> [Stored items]
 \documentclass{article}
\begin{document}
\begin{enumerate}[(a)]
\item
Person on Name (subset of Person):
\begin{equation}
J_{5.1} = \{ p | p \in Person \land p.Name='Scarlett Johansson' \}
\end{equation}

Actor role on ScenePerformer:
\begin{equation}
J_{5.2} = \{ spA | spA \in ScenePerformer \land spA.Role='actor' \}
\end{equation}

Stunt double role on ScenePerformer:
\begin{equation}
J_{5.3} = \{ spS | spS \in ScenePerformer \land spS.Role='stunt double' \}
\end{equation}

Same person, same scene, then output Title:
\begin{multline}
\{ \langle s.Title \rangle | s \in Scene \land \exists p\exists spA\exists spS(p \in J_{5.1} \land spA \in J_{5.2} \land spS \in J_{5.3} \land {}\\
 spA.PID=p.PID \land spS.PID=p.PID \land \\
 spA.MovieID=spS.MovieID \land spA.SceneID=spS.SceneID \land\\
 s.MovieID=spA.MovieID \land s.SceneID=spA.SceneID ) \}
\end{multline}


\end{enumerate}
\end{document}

> [Work required]
Print out all of the data above word for word.

> [Your solution]
 \documentclass{article}
\begin{document}
\begin{enumerate}[(a)]
\item
Person on Name (subset of Person):
\begin{equation}
J_{5.1} = \{ p | p \in Person \land p.Name='Scarlett Johansson' \}
\end{equation}

Actor role on ScenePerformer:
\begin{equation}
J_{5.2} = \{ spA | spA \in ScenePerformer \land spA.Role='actor' \}
\end{equation}

Stunt double role on ScenePerformer:
\begin{equation}
J_{5.3} = \{ spS | spS \in ScenePerformer \land spS.Role='stunt double' \}
\end{equation}

Same person, same scene, then output Title:
\begin{multline}
\{ \langle s.Title \rangle | s \in Scene \land \exists p\exists spA\exists spS(p \in J_{5.1} \land spA \in J_{5.2} \land spS \in J_{5.3} \land {}\\
 spA.PID=p.PID \land spS.PID=p.PID \land \\
 spA.MovieID=spS.MovieID \land spA.SceneID=spS.SceneID \land\\
 s.MovieID=spA.MovieID \land s.SceneID=spA.SceneID ) \}
\end{multline}


\end{enumerate}
\end{document}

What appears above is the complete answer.